Take the lines below beginning at the line that has "knn-dash-iris.py| an interactive" and stopping after the line that has "### Overview", and print them exactly as they are, with no other lines.

__________

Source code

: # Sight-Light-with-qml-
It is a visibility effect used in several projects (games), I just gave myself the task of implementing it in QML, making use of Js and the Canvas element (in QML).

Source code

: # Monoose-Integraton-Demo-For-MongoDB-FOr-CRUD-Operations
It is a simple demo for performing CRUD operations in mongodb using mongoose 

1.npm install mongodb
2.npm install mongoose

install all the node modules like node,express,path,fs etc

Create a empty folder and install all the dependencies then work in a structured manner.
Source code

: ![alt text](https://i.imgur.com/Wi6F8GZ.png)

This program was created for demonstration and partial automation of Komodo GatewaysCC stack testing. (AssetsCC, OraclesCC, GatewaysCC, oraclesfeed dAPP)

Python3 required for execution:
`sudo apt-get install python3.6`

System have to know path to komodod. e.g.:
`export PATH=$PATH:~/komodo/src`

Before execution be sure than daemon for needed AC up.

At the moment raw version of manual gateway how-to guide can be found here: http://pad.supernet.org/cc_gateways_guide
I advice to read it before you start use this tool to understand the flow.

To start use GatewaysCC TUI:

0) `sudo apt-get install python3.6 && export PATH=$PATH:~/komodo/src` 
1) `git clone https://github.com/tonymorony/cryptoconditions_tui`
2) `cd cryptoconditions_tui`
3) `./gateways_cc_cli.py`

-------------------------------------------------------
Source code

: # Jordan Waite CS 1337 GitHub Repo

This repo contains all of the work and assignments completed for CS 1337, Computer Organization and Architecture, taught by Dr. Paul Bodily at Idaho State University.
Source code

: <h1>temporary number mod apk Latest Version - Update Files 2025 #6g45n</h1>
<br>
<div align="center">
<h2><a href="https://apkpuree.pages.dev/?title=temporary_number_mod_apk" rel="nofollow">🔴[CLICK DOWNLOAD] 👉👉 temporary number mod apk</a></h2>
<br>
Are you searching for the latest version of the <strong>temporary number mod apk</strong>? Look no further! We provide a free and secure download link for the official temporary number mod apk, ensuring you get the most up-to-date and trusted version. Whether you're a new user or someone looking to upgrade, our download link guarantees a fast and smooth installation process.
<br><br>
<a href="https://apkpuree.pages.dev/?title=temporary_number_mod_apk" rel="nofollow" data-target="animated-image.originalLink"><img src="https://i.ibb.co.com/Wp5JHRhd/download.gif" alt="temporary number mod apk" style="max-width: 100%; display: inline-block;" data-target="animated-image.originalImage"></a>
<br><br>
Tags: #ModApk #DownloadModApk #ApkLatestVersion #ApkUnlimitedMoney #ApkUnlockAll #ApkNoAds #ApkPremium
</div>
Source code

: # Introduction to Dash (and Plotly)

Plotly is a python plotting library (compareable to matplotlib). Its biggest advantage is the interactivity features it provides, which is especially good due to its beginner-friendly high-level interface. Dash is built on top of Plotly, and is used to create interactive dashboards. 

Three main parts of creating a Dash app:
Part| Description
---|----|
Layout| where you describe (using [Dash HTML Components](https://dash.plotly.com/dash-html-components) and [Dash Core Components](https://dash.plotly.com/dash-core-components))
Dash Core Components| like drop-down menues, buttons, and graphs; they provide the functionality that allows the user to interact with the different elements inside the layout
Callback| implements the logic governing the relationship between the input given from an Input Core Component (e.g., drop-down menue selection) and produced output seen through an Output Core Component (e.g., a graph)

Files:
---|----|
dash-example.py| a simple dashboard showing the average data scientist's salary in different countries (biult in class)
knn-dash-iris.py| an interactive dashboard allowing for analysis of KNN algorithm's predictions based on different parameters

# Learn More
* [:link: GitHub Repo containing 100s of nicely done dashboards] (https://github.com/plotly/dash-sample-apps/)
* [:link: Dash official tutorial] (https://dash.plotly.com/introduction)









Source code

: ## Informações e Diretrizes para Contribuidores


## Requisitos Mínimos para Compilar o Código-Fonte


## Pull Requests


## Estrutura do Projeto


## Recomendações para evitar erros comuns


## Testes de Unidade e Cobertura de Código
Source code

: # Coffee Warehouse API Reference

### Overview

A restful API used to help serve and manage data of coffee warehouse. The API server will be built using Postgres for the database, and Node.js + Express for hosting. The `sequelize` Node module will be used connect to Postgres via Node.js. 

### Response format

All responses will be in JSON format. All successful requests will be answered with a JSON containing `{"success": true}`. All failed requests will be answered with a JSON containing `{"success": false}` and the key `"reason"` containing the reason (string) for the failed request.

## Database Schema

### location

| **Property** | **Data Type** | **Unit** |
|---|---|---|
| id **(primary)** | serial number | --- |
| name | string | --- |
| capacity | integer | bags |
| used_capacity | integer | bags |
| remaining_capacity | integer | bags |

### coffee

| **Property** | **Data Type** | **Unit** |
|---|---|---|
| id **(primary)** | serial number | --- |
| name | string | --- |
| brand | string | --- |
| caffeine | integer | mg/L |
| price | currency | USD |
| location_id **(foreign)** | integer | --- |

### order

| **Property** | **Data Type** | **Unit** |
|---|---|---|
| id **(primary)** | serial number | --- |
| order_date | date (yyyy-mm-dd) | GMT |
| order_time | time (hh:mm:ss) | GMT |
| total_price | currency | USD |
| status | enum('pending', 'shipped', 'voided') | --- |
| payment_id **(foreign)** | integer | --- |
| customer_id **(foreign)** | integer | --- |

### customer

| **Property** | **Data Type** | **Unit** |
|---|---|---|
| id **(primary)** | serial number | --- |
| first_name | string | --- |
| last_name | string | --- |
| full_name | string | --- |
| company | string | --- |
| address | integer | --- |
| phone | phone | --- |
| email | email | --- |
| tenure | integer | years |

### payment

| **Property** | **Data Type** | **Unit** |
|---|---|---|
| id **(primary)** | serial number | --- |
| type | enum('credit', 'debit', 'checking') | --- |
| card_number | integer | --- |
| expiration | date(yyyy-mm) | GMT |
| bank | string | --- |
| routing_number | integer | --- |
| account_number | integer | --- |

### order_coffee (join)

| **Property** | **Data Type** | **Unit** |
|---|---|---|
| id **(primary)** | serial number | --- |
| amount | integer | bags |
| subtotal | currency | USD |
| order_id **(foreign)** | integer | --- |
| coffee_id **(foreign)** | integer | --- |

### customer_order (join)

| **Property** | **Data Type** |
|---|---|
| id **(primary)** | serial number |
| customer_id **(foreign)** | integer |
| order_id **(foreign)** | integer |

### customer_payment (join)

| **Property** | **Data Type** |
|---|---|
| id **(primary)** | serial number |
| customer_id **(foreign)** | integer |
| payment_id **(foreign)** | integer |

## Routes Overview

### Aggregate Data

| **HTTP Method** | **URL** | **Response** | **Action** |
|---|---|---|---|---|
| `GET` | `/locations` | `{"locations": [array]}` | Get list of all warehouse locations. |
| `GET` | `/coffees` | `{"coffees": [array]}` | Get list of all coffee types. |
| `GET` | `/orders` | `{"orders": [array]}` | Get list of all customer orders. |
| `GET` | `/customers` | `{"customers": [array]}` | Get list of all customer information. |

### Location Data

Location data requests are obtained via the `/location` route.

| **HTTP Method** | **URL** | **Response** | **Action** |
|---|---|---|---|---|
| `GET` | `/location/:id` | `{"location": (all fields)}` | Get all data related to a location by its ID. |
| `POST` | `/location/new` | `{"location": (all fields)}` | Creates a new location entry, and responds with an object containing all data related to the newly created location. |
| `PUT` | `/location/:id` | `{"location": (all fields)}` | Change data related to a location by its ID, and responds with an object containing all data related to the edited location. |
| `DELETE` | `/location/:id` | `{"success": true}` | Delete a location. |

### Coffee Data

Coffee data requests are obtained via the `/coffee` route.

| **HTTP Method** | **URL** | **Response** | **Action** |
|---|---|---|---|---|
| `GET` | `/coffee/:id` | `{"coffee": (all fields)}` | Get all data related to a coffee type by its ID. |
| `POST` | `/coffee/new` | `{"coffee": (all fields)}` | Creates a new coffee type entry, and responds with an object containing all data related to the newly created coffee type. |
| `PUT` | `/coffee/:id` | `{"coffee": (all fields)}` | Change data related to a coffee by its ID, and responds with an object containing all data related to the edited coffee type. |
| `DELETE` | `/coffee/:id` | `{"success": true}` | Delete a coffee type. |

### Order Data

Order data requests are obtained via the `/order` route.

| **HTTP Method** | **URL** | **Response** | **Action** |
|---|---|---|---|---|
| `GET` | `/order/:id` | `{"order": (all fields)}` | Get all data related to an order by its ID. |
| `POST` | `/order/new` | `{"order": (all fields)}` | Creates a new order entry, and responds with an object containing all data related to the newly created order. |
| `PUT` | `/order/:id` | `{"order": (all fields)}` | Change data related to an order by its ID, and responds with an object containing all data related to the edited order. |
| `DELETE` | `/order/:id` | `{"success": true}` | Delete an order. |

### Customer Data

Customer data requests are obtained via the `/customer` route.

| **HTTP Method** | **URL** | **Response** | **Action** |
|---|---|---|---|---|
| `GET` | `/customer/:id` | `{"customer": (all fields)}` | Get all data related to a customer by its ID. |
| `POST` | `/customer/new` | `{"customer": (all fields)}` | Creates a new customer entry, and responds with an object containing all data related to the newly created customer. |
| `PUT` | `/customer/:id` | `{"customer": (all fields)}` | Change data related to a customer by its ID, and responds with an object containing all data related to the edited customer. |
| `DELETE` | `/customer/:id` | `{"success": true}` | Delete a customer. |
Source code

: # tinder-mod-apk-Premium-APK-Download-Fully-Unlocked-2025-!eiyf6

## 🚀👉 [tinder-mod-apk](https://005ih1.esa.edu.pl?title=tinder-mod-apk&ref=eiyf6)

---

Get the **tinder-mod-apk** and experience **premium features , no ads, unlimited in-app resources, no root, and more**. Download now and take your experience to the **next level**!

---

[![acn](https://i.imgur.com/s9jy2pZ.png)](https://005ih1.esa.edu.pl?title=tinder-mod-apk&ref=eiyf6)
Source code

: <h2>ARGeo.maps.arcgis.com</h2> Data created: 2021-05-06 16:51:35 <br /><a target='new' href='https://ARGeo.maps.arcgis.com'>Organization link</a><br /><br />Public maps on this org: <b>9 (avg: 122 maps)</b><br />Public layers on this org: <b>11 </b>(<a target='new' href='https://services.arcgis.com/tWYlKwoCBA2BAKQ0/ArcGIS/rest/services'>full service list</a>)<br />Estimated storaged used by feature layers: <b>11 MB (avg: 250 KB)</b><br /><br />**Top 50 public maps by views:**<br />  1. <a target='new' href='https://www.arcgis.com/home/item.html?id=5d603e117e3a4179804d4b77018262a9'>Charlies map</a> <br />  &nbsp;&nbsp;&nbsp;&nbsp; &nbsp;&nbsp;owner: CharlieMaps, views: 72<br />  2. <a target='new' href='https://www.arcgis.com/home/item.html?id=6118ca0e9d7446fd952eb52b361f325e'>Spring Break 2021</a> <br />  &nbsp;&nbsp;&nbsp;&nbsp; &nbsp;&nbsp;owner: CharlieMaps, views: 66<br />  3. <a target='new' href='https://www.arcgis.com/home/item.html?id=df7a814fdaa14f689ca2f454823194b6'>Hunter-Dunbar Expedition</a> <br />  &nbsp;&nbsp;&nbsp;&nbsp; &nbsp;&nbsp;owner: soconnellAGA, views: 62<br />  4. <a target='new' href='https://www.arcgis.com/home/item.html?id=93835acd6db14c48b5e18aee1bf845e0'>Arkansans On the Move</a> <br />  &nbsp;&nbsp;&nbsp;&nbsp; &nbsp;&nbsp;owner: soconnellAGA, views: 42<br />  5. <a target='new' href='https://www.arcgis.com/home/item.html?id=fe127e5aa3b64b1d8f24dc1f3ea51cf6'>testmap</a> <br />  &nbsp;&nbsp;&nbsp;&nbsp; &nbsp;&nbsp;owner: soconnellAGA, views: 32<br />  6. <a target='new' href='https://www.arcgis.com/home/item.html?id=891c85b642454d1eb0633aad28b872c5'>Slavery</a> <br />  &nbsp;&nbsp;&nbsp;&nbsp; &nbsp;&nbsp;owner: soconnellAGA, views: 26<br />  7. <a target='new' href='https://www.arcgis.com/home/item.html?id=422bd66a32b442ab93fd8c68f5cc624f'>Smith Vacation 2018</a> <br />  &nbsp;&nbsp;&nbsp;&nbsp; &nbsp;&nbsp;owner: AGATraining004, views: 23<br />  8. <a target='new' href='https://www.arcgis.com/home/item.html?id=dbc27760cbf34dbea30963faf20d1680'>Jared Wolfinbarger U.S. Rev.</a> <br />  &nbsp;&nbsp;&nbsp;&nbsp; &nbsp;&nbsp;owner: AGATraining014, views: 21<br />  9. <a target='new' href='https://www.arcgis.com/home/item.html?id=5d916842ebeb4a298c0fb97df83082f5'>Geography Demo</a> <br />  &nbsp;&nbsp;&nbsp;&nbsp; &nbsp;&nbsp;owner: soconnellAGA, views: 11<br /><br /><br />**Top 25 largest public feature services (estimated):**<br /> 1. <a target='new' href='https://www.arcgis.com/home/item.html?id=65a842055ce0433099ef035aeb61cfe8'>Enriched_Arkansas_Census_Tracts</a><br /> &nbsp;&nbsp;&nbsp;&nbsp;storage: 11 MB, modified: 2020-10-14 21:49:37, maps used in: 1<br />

__________

## Result of the exercise
knn-dash-iris.py| an interactive dashboard allowing for analysis of KNN algorithm's predictions based on different parameters

# Learn More
* [:link: GitHub Repo containing 100s of nicely done dashboards] (https://github.com/plotly/dash-sample-apps/)
* [:link: Dash official tutorial] (https://dash.plotly.com/introduction)









Source code

: ## Informações e Diretrizes para Contribuidores


## Requisitos Mínimos para Compilar o Código-Fonte


## Pull Requests


## Estrutura do Projeto


## Recomendações para evitar erros comuns


## Testes de Unidade e Cobertura de Código
Source code

: # Coffee Warehouse API Reference

### Overview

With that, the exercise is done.